Your task is to give the records again exactly. Leave each picture out.

● Dataset records:
• • •

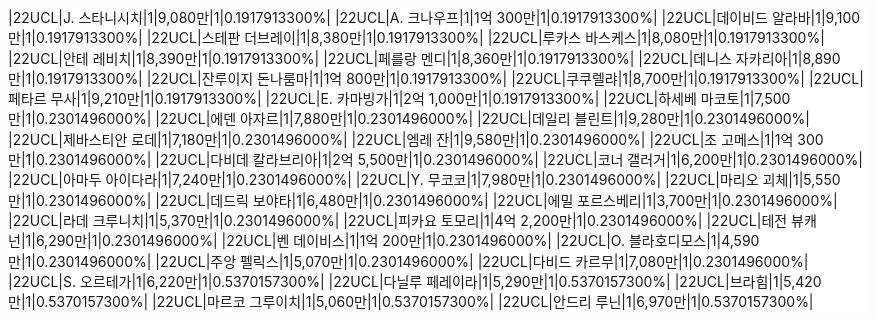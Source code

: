 |22UCL|J. 스타니시치|1|9,080만|1|0.1917913300%|
|22UCL|A. 크나우프|1|1억 300만|1|0.1917913300%|
|22UCL|데이비드 알라바|1|9,100만|1|0.1917913300%|
|22UCL|스테판 더브레이|1|8,380만|1|0.1917913300%|
|22UCL|루카스 바스케스|1|8,080만|1|0.1917913300%|
|22UCL|안테 레비치|1|8,390만|1|0.1917913300%|
|22UCL|페를랑 멘디|1|8,360만|1|0.1917913300%|
|22UCL|데니스 자카리아|1|8,890만|1|0.1917913300%|
|22UCL|잔루이지 돈나룸마|1|1억 800만|1|0.1917913300%|
|22UCL|쿠쿠렐랴|1|8,700만|1|0.1917913300%|
|22UCL|페타르 무사|1|9,210만|1|0.1917913300%|
|22UCL|E. 카마빙가|1|2억 1,000만|1|0.1917913300%|
|22UCL|하세베 마코토|1|7,500만|1|0.2301496000%|
|22UCL|에덴 아자르|1|7,880만|1|0.2301496000%|
|22UCL|데일리 블린트|1|9,280만|1|0.2301496000%|
|22UCL|제바스티안 로데|1|7,180만|1|0.2301496000%|
|22UCL|엠레 잔|1|9,580만|1|0.2301496000%|
|22UCL|조 고메스|1|1억 300만|1|0.2301496000%|
|22UCL|다비데 칼라브리아|1|2억 5,500만|1|0.2301496000%|
|22UCL|코너 갤러거|1|6,200만|1|0.2301496000%|
|22UCL|아마두 아이다라|1|7,240만|1|0.2301496000%|
|22UCL|Y. 무코코|1|7,980만|1|0.2301496000%|
|22UCL|마리오 괴체|1|5,550만|1|0.2301496000%|
|22UCL|데드릭 보야타|1|6,480만|1|0.2301496000%|
|22UCL|에밀 포르스베리|1|3,700만|1|0.2301496000%|
|22UCL|라데 크루니치|1|5,370만|1|0.2301496000%|
|22UCL|피카요 토모리|1|4억 2,200만|1|0.2301496000%|
|22UCL|테전 뷰캐넌|1|6,290만|1|0.2301496000%|
|22UCL|벤 데이비스|1|1억 200만|1|0.2301496000%|
|22UCL|O. 블라호디모스|1|4,590만|1|0.2301496000%|
|22UCL|주앙 펠릭스|1|5,070만|1|0.2301496000%|
|22UCL|다비드 카르무|1|7,080만|1|0.2301496000%|
|22UCL|S. 오르테가|1|6,220만|1|0.5370157300%|
|22UCL|다닐루 페레이라|1|5,290만|1|0.5370157300%|
|22UCL|브라힘|1|5,420만|1|0.5370157300%|
|22UCL|마르코 그루이치|1|5,060만|1|0.5370157300%|
|22UCL|안드리 루닌|1|6,970만|1|0.5370157300%|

• • •

● Worked solution:
Source code

: |22UCL|J. 스타니시치|1|9,080만|1|0.1917913300%|
|22UCL|A. 크나우프|1|1억 300만|1|0.1917913300%|
|22UCL|데이비드 알라바|1|9,100만|1|0.1917913300%|
|22UCL|스테판 더브레이|1|8,380만|1|0.1917913300%|
|22UCL|루카스 바스케스|1|8,080만|1|0.1917913300%|
|22UCL|안테 레비치|1|8,390만|1|0.1917913300%|
|22UCL|페를랑 멘디|1|8,360만|1|0.1917913300%|
|22UCL|데니스 자카리아|1|8,890만|1|0.1917913300%|
|22UCL|잔루이지 돈나룸마|1|1억 800만|1|0.1917913300%|
|22UCL|쿠쿠렐랴|1|8,700만|1|0.1917913300%|
|22UCL|페타르 무사|1|9,210만|1|0.1917913300%|
|22UCL|E. 카마빙가|1|2억 1,000만|1|0.1917913300%|
|22UCL|하세베 마코토|1|7,500만|1|0.2301496000%|
|22UCL|에덴 아자르|1|7,880만|1|0.2301496000%|
|22UCL|데일리 블린트|1|9,280만|1|0.2301496000%|
|22UCL|제바스티안 로데|1|7,180만|1|0.2301496000%|
|22UCL|엠레 잔|1|9,580만|1|0.2301496000%|
|22UCL|조 고메스|1|1억 300만|1|0.2301496000%|
|22UCL|다비데 칼라브리아|1|2억 5,500만|1|0.2301496000%|
|22UCL|코너 갤러거|1|6,200만|1|0.2301496000%|
|22UCL|아마두 아이다라|1|7,240만|1|0.2301496000%|
|22UCL|Y. 무코코|1|7,980만|1|0.2301496000%|
|22UCL|마리오 괴체|1|5,550만|1|0.2301496000%|
|22UCL|데드릭 보야타|1|6,480만|1|0.2301496000%|
|22UCL|에밀 포르스베리|1|3,700만|1|0.2301496000%|
|22UCL|라데 크루니치|1|5,370만|1|0.2301496000%|
|22UCL|피카요 토모리|1|4억 2,200만|1|0.2301496000%|
|22UCL|테전 뷰캐넌|1|6,290만|1|0.2301496000%|
|22UCL|벤 데이비스|1|1억 200만|1|0.2301496000%|
|22UCL|O. 블라호디모스|1|4,590만|1|0.2301496000%|
|22UCL|주앙 펠릭스|1|5,070만|1|0.2301496000%|
|22UCL|다비드 카르무|1|7,080만|1|0.2301496000%|
|22UCL|S. 오르테가|1|6,220만|1|0.5370157300%|
|22UCL|다닐루 페레이라|1|5,290만|1|0.5370157300%|
|22UCL|브라힘|1|5,420만|1|0.5370157300%|
|22UCL|마르코 그루이치|1|5,060만|1|0.5370157300%|
|22UCL|안드리 루닌|1|6,970만|1|0.5370157300%|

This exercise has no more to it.